### What the task requires
Go through the data line by line. Copy each one holding the string "that".

Content starts

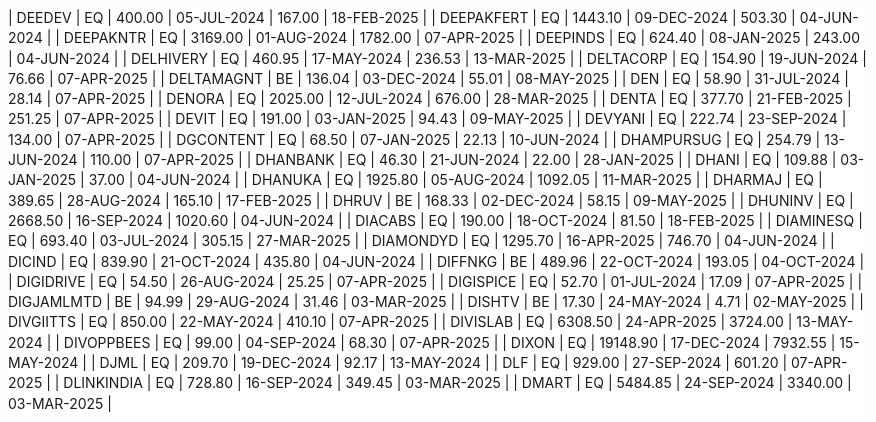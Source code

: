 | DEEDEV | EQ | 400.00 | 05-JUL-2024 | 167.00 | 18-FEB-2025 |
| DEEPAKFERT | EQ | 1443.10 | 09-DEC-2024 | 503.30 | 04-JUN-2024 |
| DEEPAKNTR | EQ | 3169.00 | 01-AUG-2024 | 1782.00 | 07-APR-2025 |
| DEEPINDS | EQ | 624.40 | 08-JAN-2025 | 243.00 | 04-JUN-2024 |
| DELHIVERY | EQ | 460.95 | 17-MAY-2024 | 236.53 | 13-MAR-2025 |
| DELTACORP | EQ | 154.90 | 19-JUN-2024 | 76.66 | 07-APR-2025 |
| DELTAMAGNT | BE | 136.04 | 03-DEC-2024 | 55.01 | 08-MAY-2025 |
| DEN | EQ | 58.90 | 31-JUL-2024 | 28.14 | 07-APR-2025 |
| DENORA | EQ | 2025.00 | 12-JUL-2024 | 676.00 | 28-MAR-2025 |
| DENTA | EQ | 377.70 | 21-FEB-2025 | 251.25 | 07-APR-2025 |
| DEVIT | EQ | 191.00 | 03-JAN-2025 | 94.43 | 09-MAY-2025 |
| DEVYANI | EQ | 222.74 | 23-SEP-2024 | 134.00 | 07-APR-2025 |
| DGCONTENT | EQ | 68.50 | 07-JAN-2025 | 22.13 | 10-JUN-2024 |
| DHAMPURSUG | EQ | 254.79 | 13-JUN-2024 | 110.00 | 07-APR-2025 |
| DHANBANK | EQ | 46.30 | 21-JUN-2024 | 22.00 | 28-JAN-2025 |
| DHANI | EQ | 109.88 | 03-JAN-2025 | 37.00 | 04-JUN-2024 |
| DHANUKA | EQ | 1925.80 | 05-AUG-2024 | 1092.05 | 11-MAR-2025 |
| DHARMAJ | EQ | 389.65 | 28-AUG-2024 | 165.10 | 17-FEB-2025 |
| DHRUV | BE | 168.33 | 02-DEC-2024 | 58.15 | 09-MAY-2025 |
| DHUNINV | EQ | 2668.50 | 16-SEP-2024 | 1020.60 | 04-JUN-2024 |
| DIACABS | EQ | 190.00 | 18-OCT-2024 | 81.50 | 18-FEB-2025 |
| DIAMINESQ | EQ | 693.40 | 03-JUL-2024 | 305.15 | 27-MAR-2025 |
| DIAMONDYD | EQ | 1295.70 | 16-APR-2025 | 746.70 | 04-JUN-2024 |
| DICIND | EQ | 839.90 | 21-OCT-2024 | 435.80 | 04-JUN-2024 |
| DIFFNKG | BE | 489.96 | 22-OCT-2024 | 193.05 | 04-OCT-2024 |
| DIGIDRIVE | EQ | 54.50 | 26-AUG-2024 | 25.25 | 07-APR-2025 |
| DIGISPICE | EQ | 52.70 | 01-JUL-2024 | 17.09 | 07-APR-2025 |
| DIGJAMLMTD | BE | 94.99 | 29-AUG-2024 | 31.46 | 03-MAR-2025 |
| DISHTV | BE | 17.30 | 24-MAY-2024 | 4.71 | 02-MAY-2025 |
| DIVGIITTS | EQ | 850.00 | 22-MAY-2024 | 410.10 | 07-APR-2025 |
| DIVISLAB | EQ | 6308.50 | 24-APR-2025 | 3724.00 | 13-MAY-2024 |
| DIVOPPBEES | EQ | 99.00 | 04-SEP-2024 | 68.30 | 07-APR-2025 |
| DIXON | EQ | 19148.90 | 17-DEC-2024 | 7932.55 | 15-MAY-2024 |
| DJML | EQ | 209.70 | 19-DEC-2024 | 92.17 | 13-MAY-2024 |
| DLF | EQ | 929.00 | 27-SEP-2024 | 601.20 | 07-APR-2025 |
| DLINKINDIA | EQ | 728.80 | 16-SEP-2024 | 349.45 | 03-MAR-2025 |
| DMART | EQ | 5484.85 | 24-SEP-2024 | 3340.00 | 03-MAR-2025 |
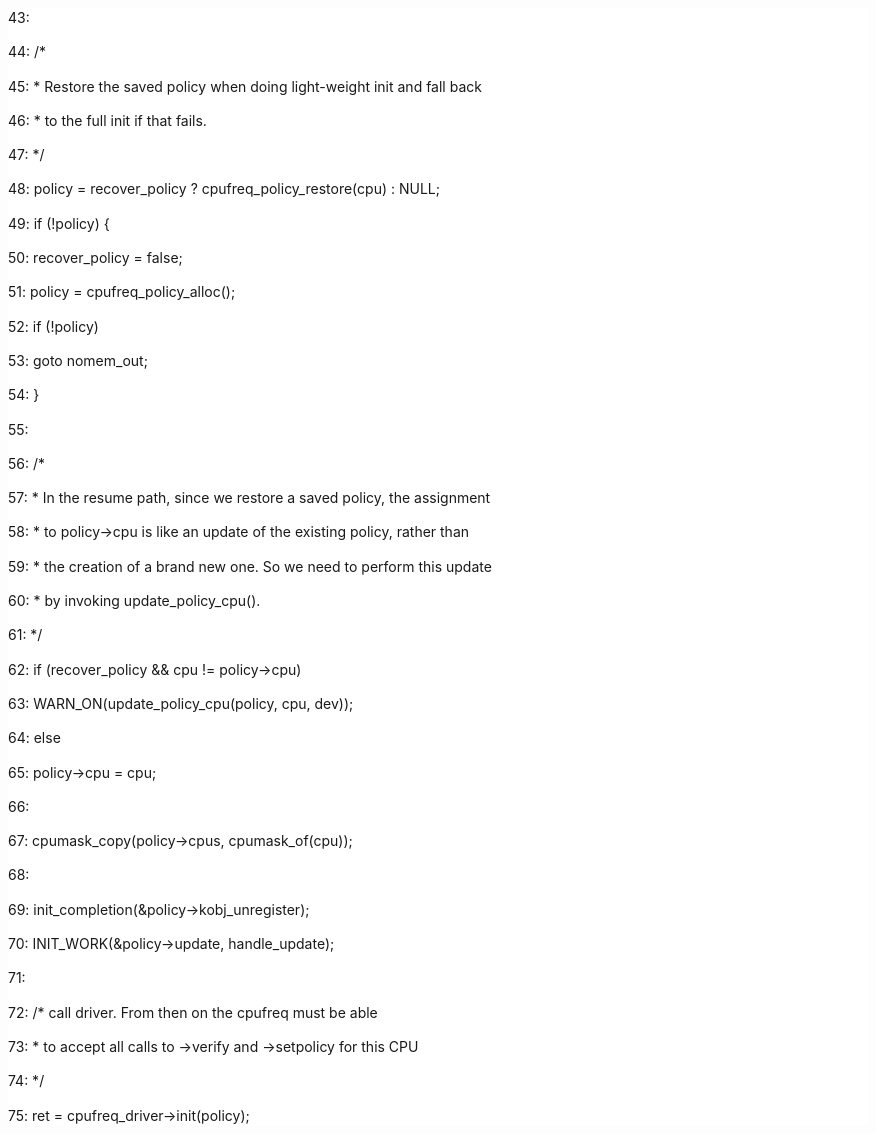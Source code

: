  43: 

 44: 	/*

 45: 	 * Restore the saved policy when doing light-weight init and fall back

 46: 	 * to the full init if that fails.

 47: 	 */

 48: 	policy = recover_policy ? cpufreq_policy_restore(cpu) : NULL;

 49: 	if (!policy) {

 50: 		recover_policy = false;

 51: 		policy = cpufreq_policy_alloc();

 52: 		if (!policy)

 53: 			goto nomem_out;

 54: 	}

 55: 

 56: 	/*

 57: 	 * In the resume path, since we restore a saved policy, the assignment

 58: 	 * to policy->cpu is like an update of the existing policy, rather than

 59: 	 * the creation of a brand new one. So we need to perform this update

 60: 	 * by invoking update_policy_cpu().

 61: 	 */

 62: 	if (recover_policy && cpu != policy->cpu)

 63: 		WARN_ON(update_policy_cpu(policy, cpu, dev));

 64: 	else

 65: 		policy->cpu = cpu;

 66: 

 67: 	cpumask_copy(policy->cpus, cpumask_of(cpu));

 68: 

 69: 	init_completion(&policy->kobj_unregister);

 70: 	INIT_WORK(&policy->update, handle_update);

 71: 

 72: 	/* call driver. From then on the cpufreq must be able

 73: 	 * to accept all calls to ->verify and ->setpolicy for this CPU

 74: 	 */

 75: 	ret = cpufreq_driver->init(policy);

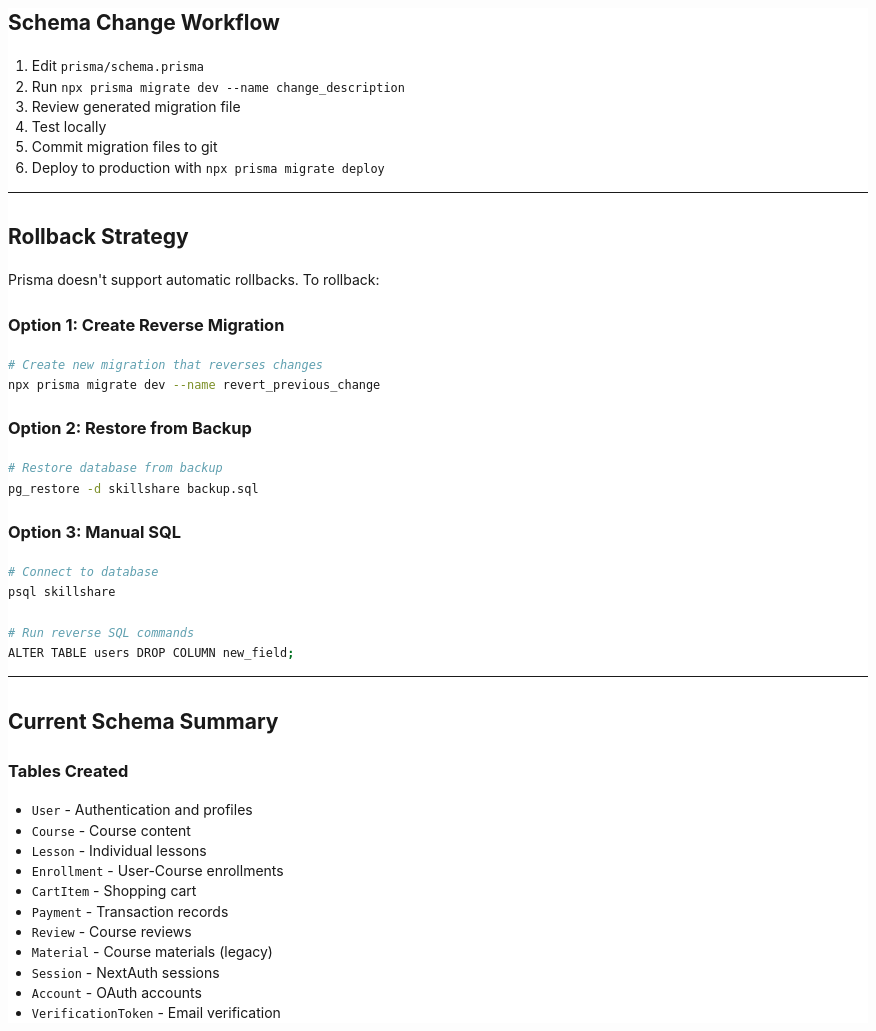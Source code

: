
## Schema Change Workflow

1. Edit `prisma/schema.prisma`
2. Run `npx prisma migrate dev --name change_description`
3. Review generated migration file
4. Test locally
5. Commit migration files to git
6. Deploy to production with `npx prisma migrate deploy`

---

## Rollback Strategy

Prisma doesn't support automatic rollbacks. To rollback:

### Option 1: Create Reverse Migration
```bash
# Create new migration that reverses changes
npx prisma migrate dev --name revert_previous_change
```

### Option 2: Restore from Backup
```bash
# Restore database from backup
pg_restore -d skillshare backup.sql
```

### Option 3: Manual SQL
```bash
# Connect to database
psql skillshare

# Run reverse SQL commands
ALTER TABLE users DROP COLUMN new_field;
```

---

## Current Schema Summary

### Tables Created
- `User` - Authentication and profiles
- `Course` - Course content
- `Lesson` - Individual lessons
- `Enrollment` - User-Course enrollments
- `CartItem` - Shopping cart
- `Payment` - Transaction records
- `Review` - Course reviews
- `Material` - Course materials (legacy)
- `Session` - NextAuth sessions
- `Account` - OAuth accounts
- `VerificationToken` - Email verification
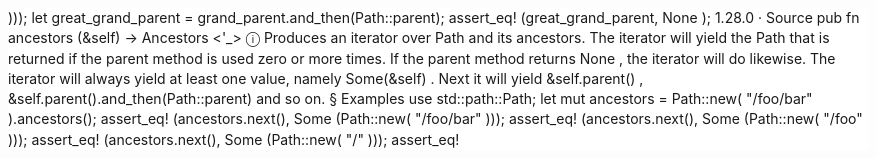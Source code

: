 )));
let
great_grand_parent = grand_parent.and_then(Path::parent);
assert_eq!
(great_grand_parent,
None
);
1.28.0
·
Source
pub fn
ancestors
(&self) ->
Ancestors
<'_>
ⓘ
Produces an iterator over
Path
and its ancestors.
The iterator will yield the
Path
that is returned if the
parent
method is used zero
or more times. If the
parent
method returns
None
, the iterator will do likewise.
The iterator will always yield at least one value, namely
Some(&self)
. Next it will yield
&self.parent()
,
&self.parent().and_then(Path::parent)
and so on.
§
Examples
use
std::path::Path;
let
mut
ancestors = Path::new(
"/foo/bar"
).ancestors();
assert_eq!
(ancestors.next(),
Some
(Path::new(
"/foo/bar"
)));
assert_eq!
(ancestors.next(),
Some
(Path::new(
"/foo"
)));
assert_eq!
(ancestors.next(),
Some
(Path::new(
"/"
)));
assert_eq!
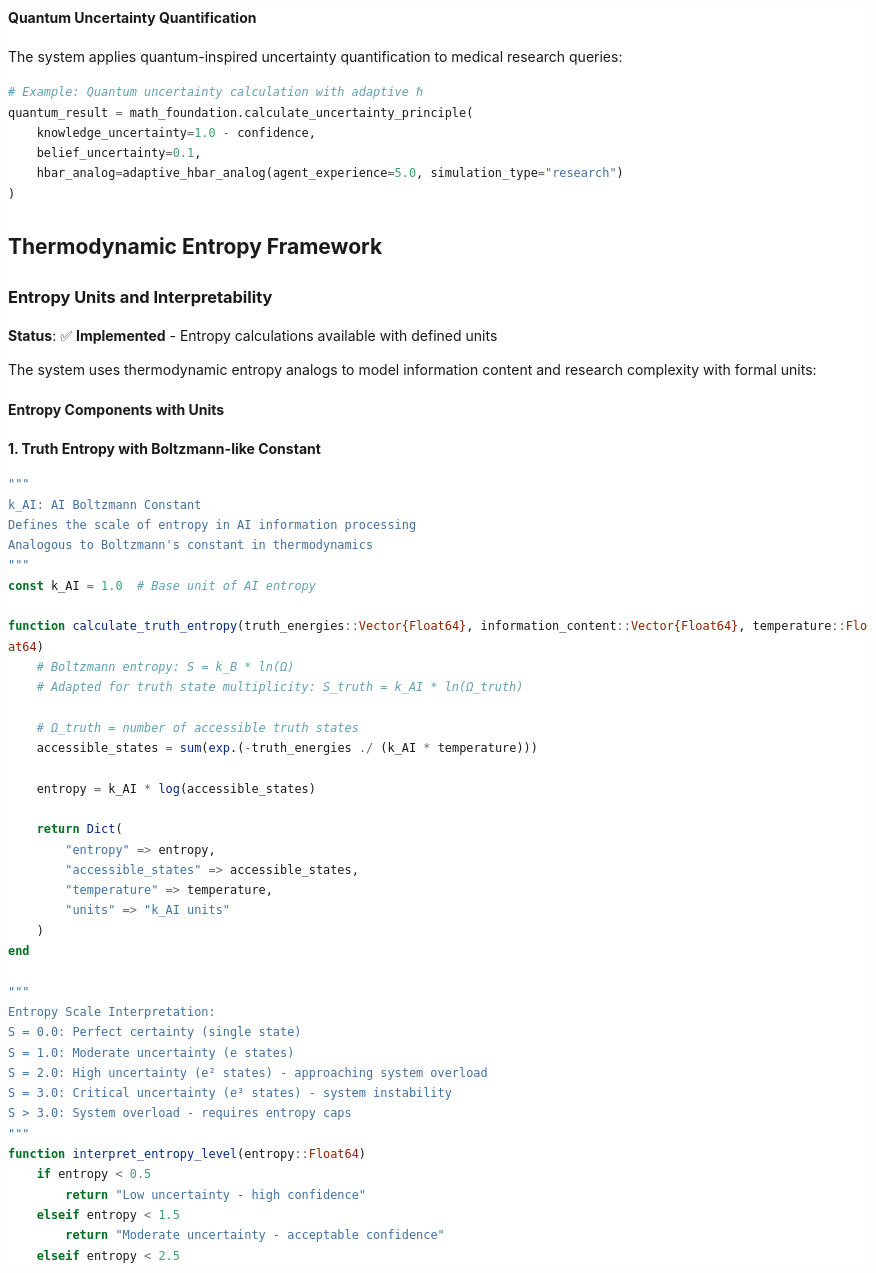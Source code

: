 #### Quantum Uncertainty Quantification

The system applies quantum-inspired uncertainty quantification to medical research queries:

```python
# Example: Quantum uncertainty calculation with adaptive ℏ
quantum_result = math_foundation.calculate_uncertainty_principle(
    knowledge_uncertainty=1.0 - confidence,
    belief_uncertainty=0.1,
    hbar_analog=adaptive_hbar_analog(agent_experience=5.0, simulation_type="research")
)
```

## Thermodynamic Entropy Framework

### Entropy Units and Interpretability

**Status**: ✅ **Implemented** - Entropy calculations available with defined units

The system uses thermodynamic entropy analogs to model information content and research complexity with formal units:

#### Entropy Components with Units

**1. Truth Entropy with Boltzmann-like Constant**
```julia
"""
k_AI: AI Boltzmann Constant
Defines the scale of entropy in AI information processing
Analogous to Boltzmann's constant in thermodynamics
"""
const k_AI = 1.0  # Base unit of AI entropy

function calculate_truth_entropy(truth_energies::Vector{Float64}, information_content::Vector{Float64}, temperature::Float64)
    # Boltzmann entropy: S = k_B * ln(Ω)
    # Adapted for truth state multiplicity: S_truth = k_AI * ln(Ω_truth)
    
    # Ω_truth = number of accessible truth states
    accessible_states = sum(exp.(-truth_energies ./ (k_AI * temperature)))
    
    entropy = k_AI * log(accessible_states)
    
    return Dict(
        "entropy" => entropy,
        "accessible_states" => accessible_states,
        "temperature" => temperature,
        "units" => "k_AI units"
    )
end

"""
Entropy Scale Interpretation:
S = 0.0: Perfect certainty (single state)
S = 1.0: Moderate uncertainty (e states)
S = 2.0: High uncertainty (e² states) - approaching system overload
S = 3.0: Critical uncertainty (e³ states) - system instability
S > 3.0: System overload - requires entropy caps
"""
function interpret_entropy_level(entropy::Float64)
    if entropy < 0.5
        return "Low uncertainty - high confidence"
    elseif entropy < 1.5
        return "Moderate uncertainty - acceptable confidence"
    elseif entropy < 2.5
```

Content ends

### Output of the exercise
 46: 	 * to the full init if that fails.
# Create new migration that reverses changes
that is returned if the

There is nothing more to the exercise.